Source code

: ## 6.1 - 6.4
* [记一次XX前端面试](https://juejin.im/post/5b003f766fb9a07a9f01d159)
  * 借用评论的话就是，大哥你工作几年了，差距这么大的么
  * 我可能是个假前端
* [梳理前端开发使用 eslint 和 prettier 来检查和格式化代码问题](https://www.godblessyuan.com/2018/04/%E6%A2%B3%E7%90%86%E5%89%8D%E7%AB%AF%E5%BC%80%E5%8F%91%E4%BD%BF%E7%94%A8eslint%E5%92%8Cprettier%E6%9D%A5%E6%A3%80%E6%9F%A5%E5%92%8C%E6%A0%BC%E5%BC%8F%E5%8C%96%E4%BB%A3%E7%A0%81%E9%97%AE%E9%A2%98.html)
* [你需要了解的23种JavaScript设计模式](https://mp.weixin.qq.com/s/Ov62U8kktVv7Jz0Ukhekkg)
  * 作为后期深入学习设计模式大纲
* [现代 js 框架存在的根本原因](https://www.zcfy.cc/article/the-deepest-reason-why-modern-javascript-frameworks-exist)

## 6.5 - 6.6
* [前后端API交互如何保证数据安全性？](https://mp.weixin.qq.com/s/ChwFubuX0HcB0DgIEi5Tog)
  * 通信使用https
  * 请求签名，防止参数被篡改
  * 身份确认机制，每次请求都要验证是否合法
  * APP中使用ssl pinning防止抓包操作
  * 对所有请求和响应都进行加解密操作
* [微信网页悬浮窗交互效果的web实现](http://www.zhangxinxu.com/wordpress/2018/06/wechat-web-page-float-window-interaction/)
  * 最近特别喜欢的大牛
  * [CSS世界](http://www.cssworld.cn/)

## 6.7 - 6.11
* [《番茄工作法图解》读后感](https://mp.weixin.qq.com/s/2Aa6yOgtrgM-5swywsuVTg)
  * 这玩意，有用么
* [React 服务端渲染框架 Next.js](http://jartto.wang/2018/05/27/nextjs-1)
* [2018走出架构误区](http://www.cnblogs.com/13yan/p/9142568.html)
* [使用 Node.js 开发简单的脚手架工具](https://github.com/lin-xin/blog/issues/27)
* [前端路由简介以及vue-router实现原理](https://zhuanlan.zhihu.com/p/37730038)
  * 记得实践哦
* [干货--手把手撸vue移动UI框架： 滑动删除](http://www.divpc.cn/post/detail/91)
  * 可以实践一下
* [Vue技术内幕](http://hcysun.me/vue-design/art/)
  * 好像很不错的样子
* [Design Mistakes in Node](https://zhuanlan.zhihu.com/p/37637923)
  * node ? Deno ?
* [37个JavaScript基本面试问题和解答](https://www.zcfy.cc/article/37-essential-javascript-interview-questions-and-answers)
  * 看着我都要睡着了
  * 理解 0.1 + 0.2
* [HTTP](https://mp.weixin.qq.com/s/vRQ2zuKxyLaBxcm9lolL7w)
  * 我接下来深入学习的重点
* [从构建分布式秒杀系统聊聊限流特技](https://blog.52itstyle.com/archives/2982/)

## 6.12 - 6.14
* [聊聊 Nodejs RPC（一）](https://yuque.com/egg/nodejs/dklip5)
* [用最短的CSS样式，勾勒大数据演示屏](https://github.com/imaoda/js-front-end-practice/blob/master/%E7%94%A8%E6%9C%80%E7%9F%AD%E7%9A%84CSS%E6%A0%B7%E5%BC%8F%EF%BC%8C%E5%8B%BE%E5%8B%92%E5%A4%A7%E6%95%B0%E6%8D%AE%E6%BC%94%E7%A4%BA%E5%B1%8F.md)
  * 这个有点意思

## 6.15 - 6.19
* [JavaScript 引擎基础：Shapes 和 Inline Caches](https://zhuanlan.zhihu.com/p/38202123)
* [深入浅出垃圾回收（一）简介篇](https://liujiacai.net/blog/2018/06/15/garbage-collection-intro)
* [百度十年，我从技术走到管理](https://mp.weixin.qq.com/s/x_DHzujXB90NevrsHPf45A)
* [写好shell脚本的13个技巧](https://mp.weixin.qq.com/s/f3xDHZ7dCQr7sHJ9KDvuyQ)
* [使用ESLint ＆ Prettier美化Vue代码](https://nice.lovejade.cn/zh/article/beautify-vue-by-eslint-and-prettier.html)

++++++++++

**Task statement**
The whole listing above, line by line, is to be retyped exactly.

**Result of this task**
Source code

: ## 6.1 - 6.4
* [记一次XX前端面试](https://juejin.im/post/5b003f766fb9a07a9f01d159)
  * 借用评论的话就是，大哥你工作几年了，差距这么大的么
  * 我可能是个假前端
* [梳理前端开发使用 eslint 和 prettier 来检查和格式化代码问题](https://www.godblessyuan.com/2018/04/%E6%A2%B3%E7%90%86%E5%89%8D%E7%AB%AF%E5%BC%80%E5%8F%91%E4%BD%BF%E7%94%A8eslint%E5%92%8Cprettier%E6%9D%A5%E6%A3%80%E6%9F%A5%E5%92%8C%E6%A0%BC%E5%BC%8F%E5%8C%96%E4%BB%A3%E7%A0%81%E9%97%AE%E9%A2%98.html)
* [你需要了解的23种JavaScript设计模式](https://mp.weixin.qq.com/s/Ov62U8kktVv7Jz0Ukhekkg)
  * 作为后期深入学习设计模式大纲
* [现代 js 框架存在的根本原因](https://www.zcfy.cc/article/the-deepest-reason-why-modern-javascript-frameworks-exist)

## 6.5 - 6.6
* [前后端API交互如何保证数据安全性？](https://mp.weixin.qq.com/s/ChwFubuX0HcB0DgIEi5Tog)
  * 通信使用https
  * 请求签名，防止参数被篡改
  * 身份确认机制，每次请求都要验证是否合法
  * APP中使用ssl pinning防止抓包操作
  * 对所有请求和响应都进行加解密操作
* [微信网页悬浮窗交互效果的web实现](http://www.zhangxinxu.com/wordpress/2018/06/wechat-web-page-float-window-interaction/)
  * 最近特别喜欢的大牛
  * [CSS世界](http://www.cssworld.cn/)

## 6.7 - 6.11
* [《番茄工作法图解》读后感](https://mp.weixin.qq.com/s/2Aa6yOgtrgM-5swywsuVTg)
  * 这玩意，有用么
* [React 服务端渲染框架 Next.js](http://jartto.wang/2018/05/27/nextjs-1)
* [2018走出架构误区](http://www.cnblogs.com/13yan/p/9142568.html)
* [使用 Node.js 开发简单的脚手架工具](https://github.com/lin-xin/blog/issues/27)
* [前端路由简介以及vue-router实现原理](https://zhuanlan.zhihu.com/p/37730038)
  * 记得实践哦
* [干货--手把手撸vue移动UI框架： 滑动删除](http://www.divpc.cn/post/detail/91)
  * 可以实践一下
* [Vue技术内幕](http://hcysun.me/vue-design/art/)
  * 好像很不错的样子
* [Design Mistakes in Node](https://zhuanlan.zhihu.com/p/37637923)
  * node ? Deno ?
* [37个JavaScript基本面试问题和解答](https://www.zcfy.cc/article/37-essential-javascript-interview-questions-and-answers)
  * 看着我都要睡着了
  * 理解 0.1 + 0.2
* [HTTP](https://mp.weixin.qq.com/s/vRQ2zuKxyLaBxcm9lolL7w)
  * 我接下来深入学习的重点
* [从构建分布式秒杀系统聊聊限流特技](https://blog.52itstyle.com/archives/2982/)

## 6.12 - 6.14
* [聊聊 Nodejs RPC（一）](https://yuque.com/egg/nodejs/dklip5)
* [用最短的CSS样式，勾勒大数据演示屏](https://github.com/imaoda/js-front-end-practice/blob/master/%E7%94%A8%E6%9C%80%E7%9F%AD%E7%9A%84CSS%E6%A0%B7%E5%BC%8F%EF%BC%8C%E5%8B%BE%E5%8B%92%E5%A4%A7%E6%95%B0%E6%8D%AE%E6%BC%94%E7%A4%BA%E5%B1%8F.md)
  * 这个有点意思

## 6.15 - 6.19
* [JavaScript 引擎基础：Shapes 和 Inline Caches](https://zhuanlan.zhihu.com/p/38202123)
* [深入浅出垃圾回收（一）简介篇](https://liujiacai.net/blog/2018/06/15/garbage-collection-intro)
* [百度十年，我从技术走到管理](https://mp.weixin.qq.com/s/x_DHzujXB90NevrsHPf45A)
* [写好shell脚本的13个技巧](https://mp.weixin.qq.com/s/f3xDHZ7dCQr7sHJ9KDvuyQ)
* [使用ESLint ＆ Prettier美化Vue代码](https://nice.lovejade.cn/zh/article/beautify-vue-by-eslint-and-prettier.html)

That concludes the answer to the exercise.